- Work order:
From the records below, extract only the lines running from the line with "网络架构如图1所示。包含了一" to the line with "为将输出分割图进行无缝平铺（", both lines included, reproducing them exactly.

- Information provided:
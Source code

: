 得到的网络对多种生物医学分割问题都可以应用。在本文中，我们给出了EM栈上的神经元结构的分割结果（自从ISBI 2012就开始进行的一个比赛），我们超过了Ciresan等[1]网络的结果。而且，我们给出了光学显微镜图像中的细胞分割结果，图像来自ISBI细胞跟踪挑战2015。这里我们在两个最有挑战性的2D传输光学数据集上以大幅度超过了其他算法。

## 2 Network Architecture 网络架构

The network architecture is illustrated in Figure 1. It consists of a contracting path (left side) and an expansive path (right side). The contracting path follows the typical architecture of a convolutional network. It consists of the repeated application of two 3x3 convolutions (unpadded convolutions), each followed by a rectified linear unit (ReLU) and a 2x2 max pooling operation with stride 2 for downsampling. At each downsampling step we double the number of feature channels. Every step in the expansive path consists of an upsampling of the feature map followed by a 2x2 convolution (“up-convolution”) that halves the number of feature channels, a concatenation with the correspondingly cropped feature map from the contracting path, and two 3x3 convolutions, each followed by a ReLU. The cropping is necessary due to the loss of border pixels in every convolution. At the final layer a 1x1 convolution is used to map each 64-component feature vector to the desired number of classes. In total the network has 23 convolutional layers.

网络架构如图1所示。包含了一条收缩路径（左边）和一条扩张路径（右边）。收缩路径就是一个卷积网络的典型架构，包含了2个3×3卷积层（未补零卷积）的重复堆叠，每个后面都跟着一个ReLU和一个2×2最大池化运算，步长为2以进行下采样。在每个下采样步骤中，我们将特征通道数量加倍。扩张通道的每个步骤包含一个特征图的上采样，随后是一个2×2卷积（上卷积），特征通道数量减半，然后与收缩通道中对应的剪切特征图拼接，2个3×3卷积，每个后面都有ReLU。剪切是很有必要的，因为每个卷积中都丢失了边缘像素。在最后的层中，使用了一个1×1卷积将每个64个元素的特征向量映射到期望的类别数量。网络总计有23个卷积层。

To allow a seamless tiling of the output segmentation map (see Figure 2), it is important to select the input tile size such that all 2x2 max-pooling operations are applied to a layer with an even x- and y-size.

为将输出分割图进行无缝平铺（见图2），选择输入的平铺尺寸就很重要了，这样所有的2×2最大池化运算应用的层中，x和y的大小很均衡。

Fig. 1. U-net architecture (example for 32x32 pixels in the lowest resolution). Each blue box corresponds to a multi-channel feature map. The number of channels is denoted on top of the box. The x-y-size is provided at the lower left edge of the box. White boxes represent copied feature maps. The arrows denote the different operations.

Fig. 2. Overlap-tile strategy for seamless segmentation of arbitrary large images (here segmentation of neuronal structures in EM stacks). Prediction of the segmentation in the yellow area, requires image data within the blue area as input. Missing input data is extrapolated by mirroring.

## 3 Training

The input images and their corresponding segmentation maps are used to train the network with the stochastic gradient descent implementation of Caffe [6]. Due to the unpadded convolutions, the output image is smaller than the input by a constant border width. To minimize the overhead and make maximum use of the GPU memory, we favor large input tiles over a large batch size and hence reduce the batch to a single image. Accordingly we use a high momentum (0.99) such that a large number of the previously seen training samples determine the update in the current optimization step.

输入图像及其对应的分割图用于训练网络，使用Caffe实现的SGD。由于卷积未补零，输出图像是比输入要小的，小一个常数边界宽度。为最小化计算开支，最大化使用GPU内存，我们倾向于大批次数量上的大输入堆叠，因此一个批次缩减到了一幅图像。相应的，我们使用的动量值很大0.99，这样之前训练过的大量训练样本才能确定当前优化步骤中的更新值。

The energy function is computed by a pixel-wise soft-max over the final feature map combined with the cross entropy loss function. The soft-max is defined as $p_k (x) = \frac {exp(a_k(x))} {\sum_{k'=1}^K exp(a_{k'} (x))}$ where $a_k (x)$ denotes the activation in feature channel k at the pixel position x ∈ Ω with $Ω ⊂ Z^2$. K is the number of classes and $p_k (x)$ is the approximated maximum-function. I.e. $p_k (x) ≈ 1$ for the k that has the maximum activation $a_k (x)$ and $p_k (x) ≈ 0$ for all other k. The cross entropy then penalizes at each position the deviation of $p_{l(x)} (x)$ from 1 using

- Solution:
网络架构如图1所示。包含了一条收缩路径（左边）和一条扩张路径（右边）。收缩路径就是一个卷积网络的典型架构，包含了2个3×3卷积层（未补零卷积）的重复堆叠，每个后面都跟着一个ReLU和一个2×2最大池化运算，步长为2以进行下采样。在每个下采样步骤中，我们将特征通道数量加倍。扩张通道的每个步骤包含一个特征图的上采样，随后是一个2×2卷积（上卷积），特征通道数量减半，然后与收缩通道中对应的剪切特征图拼接，2个3×3卷积，每个后面都有ReLU。剪切是很有必要的，因为每个卷积中都丢失了边缘像素。在最后的层中，使用了一个1×1卷积将每个64个元素的特征向量映射到期望的类别数量。网络总计有23个卷积层。

To allow a seamless tiling of the output segmentation map (see Figure 2), it is important to select the input tile size such that all 2x2 max-pooling operations are applied to a layer with an even x- and y-size.

为将输出分割图进行无缝平铺（见图2），选择输入的平铺尺寸就很重要了，这样所有的2×2最大池化运算应用的层中，x和y的大小很均衡。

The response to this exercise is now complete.